Sculptor and Teacher: North Truro Artist Ellen Sidor Shares the Healing Magic of Stone Carving
By Elizabeth Aldred
Puiblished in the Cape Codder
April 2, 1997
Like the alabaster figure of Buddha sitting on a worktable outside her studio, stone sculptor Ellen Sidor conveys a feeling of being centered, at peace with herself.
That peace is recognized and appreciated by the artist. She traveled some long and difficult roads to acheive it, and she is glad to share the reward: the healing powers of sculpting in stone.
“For me, carving stone is magical, a meditation,” she explains. “It grounds me to be a carver. The first effect is a healing of myself, quite apart from the end result. It’s an amazing process: very hands-on, very tactile, rhythmic.”
Ms. Sidor shares in two ways the healing rewards she finds in sculpting stone: exhibiting and teaching. Her work is currently included in a show at Swansborough Gallery in Wellfleet, on view through Sept, 14, and she will give a demonstration and mini-class in stone carving at the gallery Sept. 3 from 3 to 5 pm.
The sculptor also teaches stone carving classes at her studio in North Truro, where she welcomes students of all ages. No previous knowledge of carving, drawing or other art instruction is required.
In keeping with her relaxed demeanor, Ellen Sidor’s studio is a casual, unintimidating place. Perched on a small sand bluff off Noons Heights Road, overlooking Noon’s sandpit and contracting business, the small building is actually a pre-fabricated garden shed that she discovered at the Boston Flower Show. The real work space is outdoors, where several of her own works in progress are evident, as well as a grinding table, space for her students and storage for her materials.
A recent delivery of some 6000 pounds of stone will last about two years, she says. It is mostly Brazilian soapstone and alabaster. She has worked in all kinds of stone, but steers clear of granite and larger works since damaging her elbow.
Some of the stone she has on hand will be sold. “This is the only place on the Cape where you can buy alabaster,” she notes, explaining that she started to sell stone and carving tools because she found there was a demand and no other local sources. Her neighbor in the contracting business is very supportive, she adds, using his heavy equipment to help out with the lifting.

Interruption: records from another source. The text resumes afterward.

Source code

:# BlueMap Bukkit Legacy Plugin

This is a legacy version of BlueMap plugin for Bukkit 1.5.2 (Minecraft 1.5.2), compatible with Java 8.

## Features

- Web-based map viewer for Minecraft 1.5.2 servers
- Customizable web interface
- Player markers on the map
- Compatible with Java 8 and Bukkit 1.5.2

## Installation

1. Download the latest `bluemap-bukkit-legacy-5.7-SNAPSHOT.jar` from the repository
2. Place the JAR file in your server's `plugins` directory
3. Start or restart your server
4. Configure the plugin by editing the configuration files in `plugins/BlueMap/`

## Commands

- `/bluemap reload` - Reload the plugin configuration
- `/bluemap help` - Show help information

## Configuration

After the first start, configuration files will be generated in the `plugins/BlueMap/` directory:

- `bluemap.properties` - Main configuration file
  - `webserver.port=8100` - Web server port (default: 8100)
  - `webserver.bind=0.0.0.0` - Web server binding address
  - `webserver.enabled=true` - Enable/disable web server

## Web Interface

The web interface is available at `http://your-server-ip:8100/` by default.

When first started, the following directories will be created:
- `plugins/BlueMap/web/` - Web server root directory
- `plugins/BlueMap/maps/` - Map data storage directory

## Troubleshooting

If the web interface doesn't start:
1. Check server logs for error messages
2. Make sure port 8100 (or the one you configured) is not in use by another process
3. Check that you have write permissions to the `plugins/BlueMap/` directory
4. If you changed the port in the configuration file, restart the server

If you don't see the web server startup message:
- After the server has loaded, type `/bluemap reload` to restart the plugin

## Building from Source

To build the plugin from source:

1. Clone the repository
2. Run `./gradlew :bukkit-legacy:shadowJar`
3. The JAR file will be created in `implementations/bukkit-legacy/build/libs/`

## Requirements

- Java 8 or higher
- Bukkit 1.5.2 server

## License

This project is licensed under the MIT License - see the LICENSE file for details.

At ease, enthusiastic, committed to her work, Ms. Sidor gives the impression of a lifelong sculptor and teacher. But the truth is she only came to this work about 17 years ago, at the age of 40. “I feel like a snake that’s shed its skin three times,” she says, recalling previous chapters in her life.
Fresh out of college, she worked as a news reporter before going back for her master’s degree in counseling. Marriage was followed by a new career, operating a vineyard in New Hampshire. Then a painful divorce opened the door to a whole series of discoveries starting in 1980. Always interested in painting, she “rediscovered the artist in me” after coming across a book about sculptor Henry Moore. “That was it,” she says with simple finality.
“I was forty. I thought: if I had to do it over, what would I do?” A teacher encouraged her to go to art school, not for the formal qualifications, but to have the experience of immersing herself in art. She spent a year and a half attending the School of the Museum of Fine Arts in Boston.
“It was like walking into the world’s biggest candy store,” she recalls happily. And doing it at age 40 rather than 20 years earlier, was “just right”. She knew what she wanted. And even though stone carving was not taught at the school then, she and five other students advocated successfully to get it added to the curriculum.
Buddhism also took an important place in her life at that time. Moving into the Providence Zen Center in Rhode island in 1981, she ordained as a Buddhist teacher and operated a meditation center for seven years. She also continued to work as a writer and editor, with particular interest in Buddhist publications through Primary Point Press, which she co-founded in 1986.
Her introduction to teaching carving came indirectly through Buddhism when the carpenter who was building her meditation center watched her at work and asked her to teach him, “I said, ‘I’m not a teacher,’ but he said, “I don’t care,“ she remembers. Since then she has taught stone carving to children and adults in various settings, including Rhode Island’s Museum of Natural History, Castle Hill Center for the Arts in Truro, the Provincetown Art Association and Museum, and her winter home in Arizona, as well as at her summer studio on the Cape.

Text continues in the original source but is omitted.